Attendu que les analyses effectuées sur les prélèvements réalisés aux Etablissements Sovecope n'ayant pas révélé d'anomalie il sied de renvoyer le prévenu des fins de la poursuite concernant les marchandises livrées à cette société faisant l'objet de la facturation du 19 septembre 1995 et de confirmer sue ce point la décision entreprise.

Attendu que les faits de tromperie dont Pierre B est déclaré coupable justifient le prononcé d'une peine d'amende ferme.

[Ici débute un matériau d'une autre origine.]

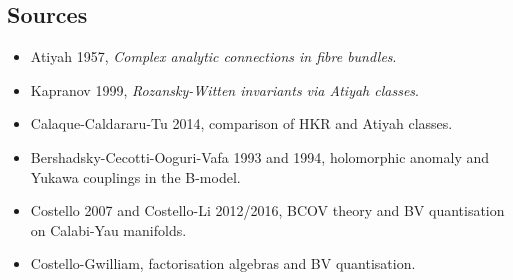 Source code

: \subsection*{Sources}
\label{subsec:bcov-yukawa-sources}

\begin{itemize}
\item Atiyah 1957, \emph{Complex analytic connections in fibre bundles}.
\item Kapranov 1999, \emph{Rozansky-Witten invariants via Atiyah classes}.
\item Calaque-Caldararu-Tu 2014, comparison of HKR and Atiyah classes.
\item Bershadsky-Cecotti-Ooguri-Vafa 1993 and 1994, holomorphic anomaly
and Yukawa couplings in the B-model.
\item Costello 2007 and Costello-Li 2012/2016, BCOV theory and BV
quantisation on Calabi-Yau manifolds.
\item Costello-Gwilliam, factorisation algebras and BV quantisation.
\end{itemize}
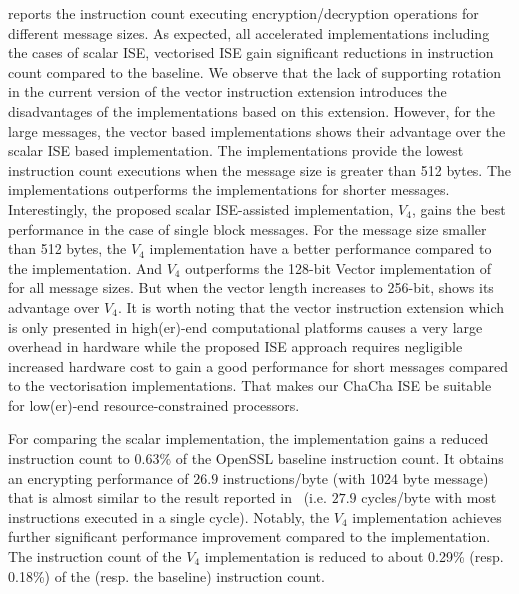  reports the instruction count executing encryption/decryption operations for different message sizes. 
As expected, all accelerated implementations including the cases of scalar ISE, vectorised ISE gain significant reductions in instruction count compared to the baseline. 
We observe that the lack of supporting rotation in the current version of the vector instruction extension introduces the disadvantages of the implementations based on this extension. 
However, for the large messages, the vector based implementations shows their advantage over the scalar ISE based implementation. 
The  implementations provide the lowest instruction count executions when the message size is greater than 512 bytes. 
The  implementations outperforms the  implementations for shorter messages.
Interestingly, the proposed scalar ISE-assisted implementation, $V_4$, gains the best performance in the case of single block messages.
For the message size smaller than 512 bytes, the $V_4$ implementation have a better performance compared to the  implementation. 
And $V_4$ outperforms the 128-bit Vector implementation of  for all message sizes. But when the vector length increases to 256-bit,  shows its advantage over $V_4$. It is worth noting that the vector instruction extension which is only presented in high(er)-end computational platforms causes a very large overhead in hardware while the proposed ISE approach requires negligible increased hardware cost to gain a good performance for short messages compared to the vectorisation implementations. That makes our ChaCha ISE be suitable for low(er)-end resource-constrained processors.

For comparing the scalar implementation, the  implementation gains a reduced instruction count to 0.63\% of the OpenSSL baseline instruction count.
It obtains an encrypting performance of $26.9$ instructions/byte (with 1024 byte message) that is almost similar to the result reported in~\cite{Sto:19} (i.e. $27.9$ cycles/byte with most instructions executed in a single cycle). 
Notably, the $V_4$ implementation achieves further significant performance improvement compared to the  implementation. 
The instruction count of the $V_4$ implementation is reduced to about 0.29\% (resp. 0.18\%) of the  (resp. the baseline) instruction count.


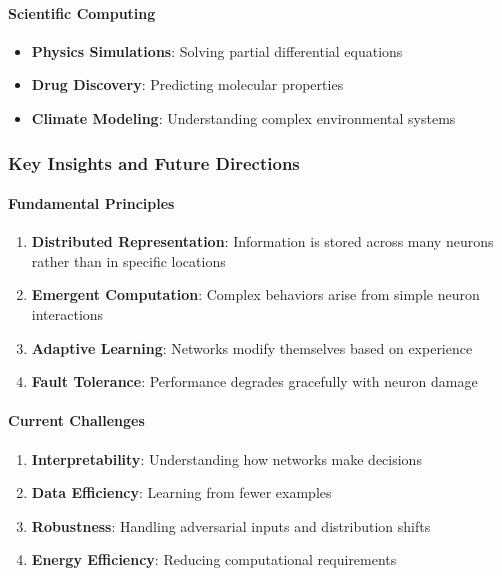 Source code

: \paragraph{Scientific Computing}

\begin{itemize}
\item \textbf{Physics Simulations}: Solving partial differential equations
\item \textbf{Drug Discovery}: Predicting molecular properties
\item \textbf{Climate Modeling}: Understanding complex environmental systems
\end{itemize}

\subsubsection{Key Insights and Future Directions}

\paragraph{Fundamental Principles}

\begin{enumerate}
\item \textbf{Distributed Representation}: Information is stored across many neurons rather than in specific locations
\item \textbf{Emergent Computation}: Complex behaviors arise from simple neuron interactions
\item \textbf{Adaptive Learning}: Networks modify themselves based on experience
\item \textbf{Fault Tolerance}: Performance degrades gracefully with neuron damage
\end{enumerate}

\paragraph{Current Challenges}

\begin{enumerate}
\item \textbf{Interpretability}: Understanding how networks make decisions
\item \textbf{Data Efficiency}: Learning from fewer examples
\item \textbf{Robustness}: Handling adversarial inputs and distribution shifts
\item \textbf{Energy Efficiency}: Reducing computational requirements
\end{enumerate}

Par ces motifs, LA COUR, après en avoir délibéré, statuant publiquement et par arrêt contradictoire; Déclare les appels recevables; Confirme la décision entreprise sur la culpabilité et les peines contraventionnelles afférentes ainsi que la relaxe du chef de tromperie concernant les marchandises livrées aux Etablissements Sovecope faisant l'objet de la facture du 19 septembre 1995; Réformant pour le surplus; Déclare B coupable du délit de tromperie envers les Etablissements Ussel; Le Condamne à la peine de 50 000 F d'amende; Dit que la contrainte par corps s'appliquera dans les conditions prévues aux articles 749 et 750 du Code de procédure pénale; La présente décision est assujettie à un droit fixe de procédure d'un montant de huit cents francs dont est redevable chaque condamné par application de l'article 1018 A du Code général des impôts.